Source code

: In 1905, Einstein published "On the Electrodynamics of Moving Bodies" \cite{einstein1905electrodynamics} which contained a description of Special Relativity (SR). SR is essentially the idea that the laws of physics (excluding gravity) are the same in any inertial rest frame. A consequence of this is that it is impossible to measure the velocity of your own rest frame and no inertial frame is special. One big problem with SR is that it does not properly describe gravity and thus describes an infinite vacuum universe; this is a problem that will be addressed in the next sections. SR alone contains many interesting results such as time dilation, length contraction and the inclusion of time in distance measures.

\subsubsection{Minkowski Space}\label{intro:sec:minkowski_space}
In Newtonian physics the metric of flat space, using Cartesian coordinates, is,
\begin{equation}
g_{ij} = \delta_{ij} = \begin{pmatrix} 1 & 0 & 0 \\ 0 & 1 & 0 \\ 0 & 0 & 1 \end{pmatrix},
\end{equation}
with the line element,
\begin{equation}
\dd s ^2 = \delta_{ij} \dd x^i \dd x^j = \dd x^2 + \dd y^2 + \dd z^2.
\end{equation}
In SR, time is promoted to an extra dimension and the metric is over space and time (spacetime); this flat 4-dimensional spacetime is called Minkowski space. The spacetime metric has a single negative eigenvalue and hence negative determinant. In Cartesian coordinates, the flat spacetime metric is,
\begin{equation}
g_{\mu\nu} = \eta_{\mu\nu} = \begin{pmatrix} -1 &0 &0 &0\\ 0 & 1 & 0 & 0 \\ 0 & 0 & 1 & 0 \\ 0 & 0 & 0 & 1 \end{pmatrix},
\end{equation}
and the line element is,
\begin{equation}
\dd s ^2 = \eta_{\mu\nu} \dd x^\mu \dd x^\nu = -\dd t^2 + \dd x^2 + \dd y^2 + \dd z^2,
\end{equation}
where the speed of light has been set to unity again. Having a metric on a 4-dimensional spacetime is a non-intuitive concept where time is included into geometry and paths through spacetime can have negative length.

_WHAT IS REQUIRED:_ Show every line from the listing that contains "negative".

_EXERCISE RESPONSE:_
In SR, time is promoted to an extra dimension and the metric is over space and time (spacetime); this flat 4-dimensional spacetime is called Minkowski space. The spacetime metric has a single negative eigenvalue and hence negative determinant. In Cartesian coordinates, the flat spacetime metric is,
where the speed of light has been set to unity again. Having a metric on a 4-dimensional spacetime is a non-intuitive concept where time is included into geometry and paths through spacetime can have negative length.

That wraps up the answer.